Improvement by aminoguanidine of insulin secretion from pancreatic islets grafted to syngeneic diabetic rats.

ABSTRACT

Prolonged hyperglycemia inhibits B-cell function by mechanisms that are largely unclarified. We investigated the involvement of advanced glycation end products (AGEs), using aminoguanidine as well as the AGE-breaking compound ALT-711 in a transplantation model. Islets from Wistar-Furth rats were transplanted under the kidney capsule of syngeneic streptozocin-diabetic recipients. Aminoguanidine was administered as 1 g/L in the drinking water. Graft-bearing kidneys were isolated and perfused to investigate insulin secretion, and grafts were excised to measure preproinsulin mRNA contents. In all transplants to diabetic rats, insulin responses to 27.8 mM glucose were abolished and aminoguanidine failed to correct this abnormality. However, aminoguanidine treatment for 8 weeks following transplantation increased preproinsulin mRNA contents of the grafts (P < 0.05). In addition, treatment with aminoguanidine enhanced the insulin secretory response to arginine (P < 0.05). Arginine-induced insulin secretion was also enhanced when aminoguanidine treatment was started after an initial 2-week implantation period rather than immediately after transplantation.

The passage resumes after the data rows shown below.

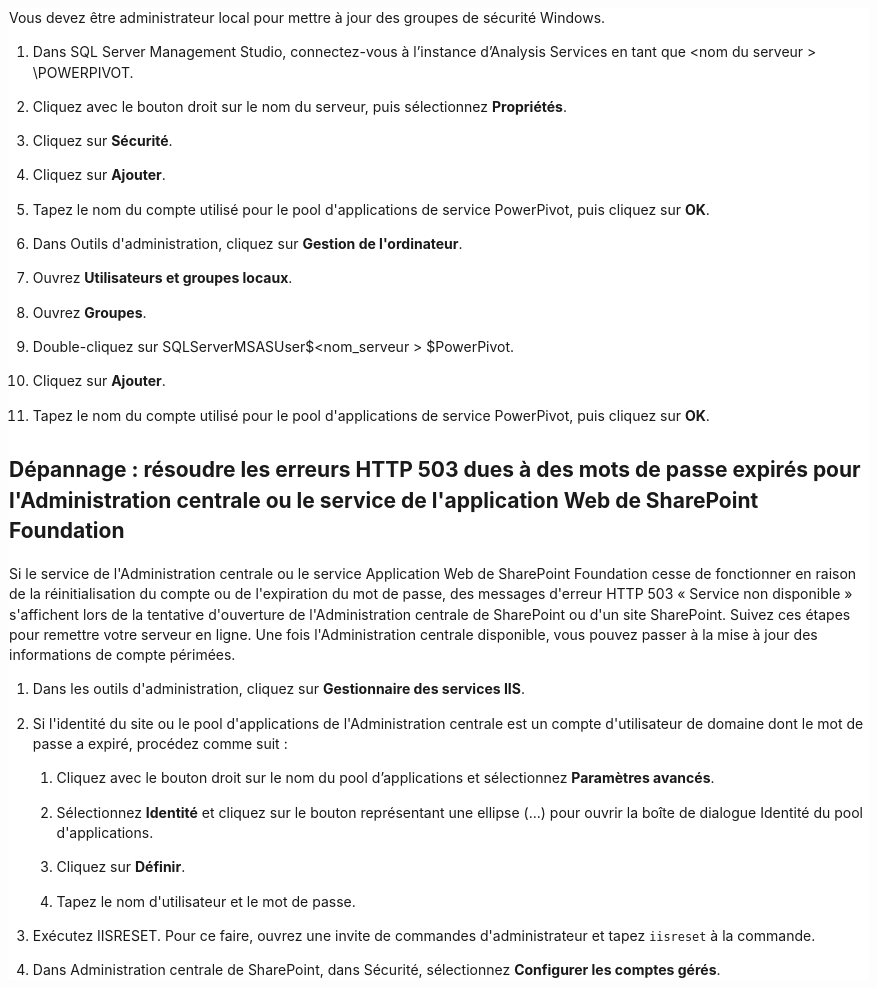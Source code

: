  Vous devez être administrateur local pour mettre à jour des groupes de sécurité Windows.  
  
1.  Dans SQL Server Management Studio, connectez-vous à l’instance d’Analysis Services en tant que \<nom du serveur > \POWERPIVOT.  
  
2.  Cliquez avec le bouton droit sur le nom du serveur, puis sélectionnez **Propriétés**.  
  
3.  Cliquez sur **Sécurité**.  
  
4.  Cliquez sur **Ajouter**.  
  
5.  Tapez le nom du compte utilisé pour le pool d'applications de service PowerPivot, puis cliquez sur **OK**.  
  
6.  Dans Outils d'administration, cliquez sur **Gestion de l'ordinateur**.  
  
7.  Ouvrez **Utilisateurs et groupes locaux**.  
  
8.  Ouvrez **Groupes**.  
  
9. Double-cliquez sur SQLServerMSASUser$\<nom_serveur > $PowerPivot.  
  
10. Cliquez sur **Ajouter**.  
  
11. Tapez le nom du compte utilisé pour le pool d'applications de service PowerPivot, puis cliquez sur **OK**.  
  
##  <a name="expired"></a> Dépannage : résoudre les erreurs HTTP 503 dues à des mots de passe expirés pour l'Administration centrale ou le service de l'application Web de SharePoint Foundation  
 Si le service de l'Administration centrale ou le service Application Web de SharePoint Foundation cesse de fonctionner en raison de la réinitialisation du compte ou de l'expiration du mot de passe, des messages d'erreur HTTP 503 « Service non disponible » s'affichent lors de la tentative d'ouverture de l'Administration centrale de SharePoint ou d'un site SharePoint. Suivez ces étapes pour remettre votre serveur en ligne. Une fois l'Administration centrale disponible, vous pouvez passer à la mise à jour des informations de compte périmées.  
  
1.  Dans les outils d'administration, cliquez sur **Gestionnaire des services IIS**.  
  
2.  Si l'identité du site ou le pool d'applications de l'Administration centrale est un compte d'utilisateur de domaine dont le mot de passe a expiré, procédez comme suit :  
  
    1.  Cliquez avec le bouton droit sur le nom du pool d’applications et sélectionnez **Paramètres avancés**.  
  
    2.  Sélectionnez **Identité** et cliquez sur le bouton représentant une ellipse (...) pour ouvrir la boîte de dialogue Identité du pool d'applications.  
  
    3.  Cliquez sur **Définir**.  
  
    4.  Tapez le nom d'utilisateur et le mot de passe.  
  
3.  Exécutez IISRESET. Pour ce faire, ouvrez une invite de commandes d'administrateur et tapez `iisreset` à la commande.  
  
4.  Dans Administration centrale de SharePoint, dans Sécurité, sélectionnez **Configurer les comptes gérés**.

On the other hand, treatment with ALT-711 (0.1 mg/kg by gavage) for 8 weeks completely failed to affect B-cell function of grafts, and ALT-711 was also ineffective under in vitro conditions. Our findings indicate that aminoguanidine effects in vivo are to a major extent not coupled to AGEs or nitric oxide synthetase inhibition, but possibly to oxidative modifications accomplished by the guanidine compound.